Lost lead - In China it is happening deliberately, in Europe it is uncoordinated and occurring almost accidentally, but in both places the trend is clear and to the benefit of patent owners. In the US, by contrast, the drift has been in the other direction, as both the courts and legislators have spent the last few years working hard to make it tougher to secure and then effectively enforce patent rights. Over the last two days we have heard how litigation reforms (including the creation of specialist IP courts), changes to the damages regime and new rules on the patentability of software issued by the State IP Office have all been about providing support to innovation-based companies in China. In Europe, meanwhile, the relatively low cost of litigation, the expert courts and the availability of injunctions combine with the balanced approach to FRAND licensing espoused by the Court of Justice of the European Union in Huawei v ZTE and high quality rights issued by the European Patent Office to create an attractive proposition that will only become more alluring once the Unified Patent Court is up and running.  Compare and contrast with the US, where we have seen the injunction all but disappear, the arrival of the PTAB and multiple IPRs leading to so many claims and even whole patents being struck down, the eligibility uncertainty caused by the Mayo/Alice line of Supreme Court decisions and the dramatic fall in the value of patents. For patent owners the message from US judges outside the Eastern District of Texas and from lawmakers is clear: you are a problem and we want to make life as tough as possible for you. By contrast, they are made to feel much more welcome across the Atlantic and the Pacific. It is probably too early to make any judgements about the long-term consequences of this, but it is hard to conclude that it will end well.  There has been talk of a pendulum swing back in the US at this IPBC Asia, just as there was at the previous event in Tokyo, as well as the last two IPBC Globals in San Francisco and Barcelona. There is real evidence now that it may just be happening and hope that a Trump administration could lead to further gains. The problem is, though, that the US has let its patent lead slip. It will be very hard to win it back again. (JW)
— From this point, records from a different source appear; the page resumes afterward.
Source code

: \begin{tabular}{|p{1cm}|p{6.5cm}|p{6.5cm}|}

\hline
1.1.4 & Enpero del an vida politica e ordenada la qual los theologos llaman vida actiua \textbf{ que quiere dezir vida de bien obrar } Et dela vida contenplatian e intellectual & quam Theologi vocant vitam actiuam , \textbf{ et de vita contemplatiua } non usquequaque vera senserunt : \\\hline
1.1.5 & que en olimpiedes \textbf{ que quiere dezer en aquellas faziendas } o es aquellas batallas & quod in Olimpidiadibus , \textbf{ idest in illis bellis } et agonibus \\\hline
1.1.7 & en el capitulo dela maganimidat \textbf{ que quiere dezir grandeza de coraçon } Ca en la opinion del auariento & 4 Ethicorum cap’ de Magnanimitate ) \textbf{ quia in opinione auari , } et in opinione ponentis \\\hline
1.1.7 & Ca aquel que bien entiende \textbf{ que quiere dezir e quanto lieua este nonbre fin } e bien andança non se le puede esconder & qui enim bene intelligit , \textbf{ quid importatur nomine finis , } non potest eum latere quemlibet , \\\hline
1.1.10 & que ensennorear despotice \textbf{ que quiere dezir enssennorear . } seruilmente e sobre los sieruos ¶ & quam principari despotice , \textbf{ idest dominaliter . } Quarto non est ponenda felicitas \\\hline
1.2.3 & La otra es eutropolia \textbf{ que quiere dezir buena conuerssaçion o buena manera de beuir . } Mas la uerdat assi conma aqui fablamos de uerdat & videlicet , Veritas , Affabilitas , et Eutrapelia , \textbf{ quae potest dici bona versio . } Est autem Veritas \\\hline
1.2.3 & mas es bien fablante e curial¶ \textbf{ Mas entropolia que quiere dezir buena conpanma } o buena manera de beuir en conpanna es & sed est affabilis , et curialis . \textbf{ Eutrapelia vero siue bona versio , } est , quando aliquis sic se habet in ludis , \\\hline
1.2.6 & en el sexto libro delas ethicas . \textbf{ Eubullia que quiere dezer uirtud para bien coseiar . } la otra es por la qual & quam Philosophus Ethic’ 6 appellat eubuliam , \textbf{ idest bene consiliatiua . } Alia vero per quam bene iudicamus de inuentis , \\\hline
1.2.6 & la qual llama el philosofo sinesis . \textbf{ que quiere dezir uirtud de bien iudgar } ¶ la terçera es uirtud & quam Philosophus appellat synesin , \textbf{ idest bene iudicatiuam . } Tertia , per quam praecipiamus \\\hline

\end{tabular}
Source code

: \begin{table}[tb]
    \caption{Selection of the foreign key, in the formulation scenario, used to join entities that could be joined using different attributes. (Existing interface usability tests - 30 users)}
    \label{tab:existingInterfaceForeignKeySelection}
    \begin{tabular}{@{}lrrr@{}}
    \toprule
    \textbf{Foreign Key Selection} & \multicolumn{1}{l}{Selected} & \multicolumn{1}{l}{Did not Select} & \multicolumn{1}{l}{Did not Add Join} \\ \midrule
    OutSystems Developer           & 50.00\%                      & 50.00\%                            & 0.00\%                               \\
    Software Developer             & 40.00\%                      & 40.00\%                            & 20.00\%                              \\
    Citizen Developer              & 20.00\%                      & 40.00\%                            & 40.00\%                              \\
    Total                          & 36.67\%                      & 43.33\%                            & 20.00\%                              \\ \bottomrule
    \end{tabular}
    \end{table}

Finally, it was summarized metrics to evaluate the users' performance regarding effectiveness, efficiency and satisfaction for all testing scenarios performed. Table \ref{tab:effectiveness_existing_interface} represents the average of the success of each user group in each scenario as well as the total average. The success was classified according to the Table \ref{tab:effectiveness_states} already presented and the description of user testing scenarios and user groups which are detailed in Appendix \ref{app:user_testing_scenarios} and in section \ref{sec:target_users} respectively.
Talking trolls - While the debate around ‘patent trolls’ using poor quality patents to extract low value litigation settlements has dominated IP policy discussions in the US, there has been relatively little focus on it in China. To what extent that might change was brought up in the second plenary session today by Lenovo’s head of IP Ira Blumberg. Asked by session moderator Brian Hinman, the chief IP officer of Philips, to identify the things that keep him up at night, Blumberg said that his long-term concern was that if patent damages awards continued to increase, the number of patents available to buy continued to grow as a result of widespread filing and with preliminary and permanent injunctions available, then ‘patent trolls’ could become a major problem in the Chinese market. “If handled in the wrong way China could be beset by trolls,” he commented. As well as the prospect of higher damages and the growing threat of patent owners obtaining injunctive relief, the real threat to the Chinese market stems from the fact that it is such a large manufacturing hub. That gives patent owners great scope to disrupt a company’s production facility or its supply chain and might mean foreign and local businesses start to look to other jurisdictions to make their products. “If courts give out big awards then the natural reaction will be for companies to relocate their manufacturing,” Blumberg warned. “China needs to be very careful about how its patent system develops.” Once of Intellectual Ventures, Blumberg has become a vocal critic of trolling over recent years. As we have seen in the US, though, the problem with focusing on finding solutions to combat the perceived threat this business model poses often ends up causing a lot of unintended harm. The Chinese authorities would do well to consider that when they hear the kinds of dire warnings issued by Blumberg this morning. He does have a point, but careful, nuanced policy-making is perhaps the best way to solve any problems that arise. Looking to Europe, rather than the US, and finding out why there is no real troll problem there may also be a good idea. What is clear, though, is that as the Chinese patent litigation market does become more high-profile and more high-stakes, the troll debate is going to have to take place in the country. (RL)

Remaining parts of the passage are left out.